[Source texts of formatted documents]
□ □ □ □ □ □ □
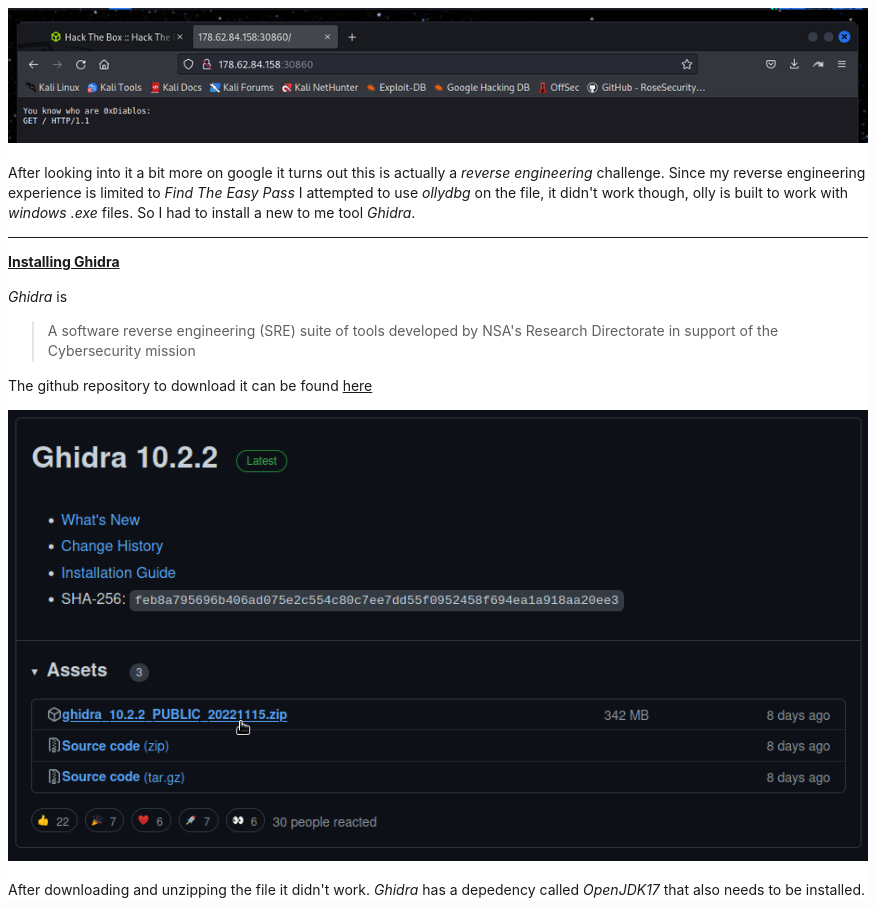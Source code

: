 ![Webserver](docs/assets/images/HTB/diablos/diablos11.png)

After looking into it a bit more on google it turns out this is actually a *reverse engineering* challenge. Since my reverse engineering experience is limited to *Find The Easy Pass* I attempted to use *ollydbg* on the file, it didn't work though, olly is built to work with *windows .exe* files. So I had to install a new to me tool *Ghidra*.

---


<ins> **Installing Ghidra** </ins>

*Ghidra* is

>A software reverse engineering (SRE) suite of tools developed by NSA's Research Directorate in support of the Cybersecurity mission

The github repository to download it can be found [here](https://github.com/NationalSecurityAgency/ghidra/releases)

![Ghidra](docs/assets/images/HTB/diablos/diablos12.png)

After downloading and unzipping the file it didn't work. *Ghidra* has a depedency called *OpenJDK17* that also needs to be installed.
□ □ □ □ □ □ □
## What to produce
List the lines of the entries that include "diablos".

## Written solution
: ![Webserver](docs/assets/images/HTB/diablos/diablos11.png)
![Ghidra](docs/assets/images/HTB/diablos/diablos12.png)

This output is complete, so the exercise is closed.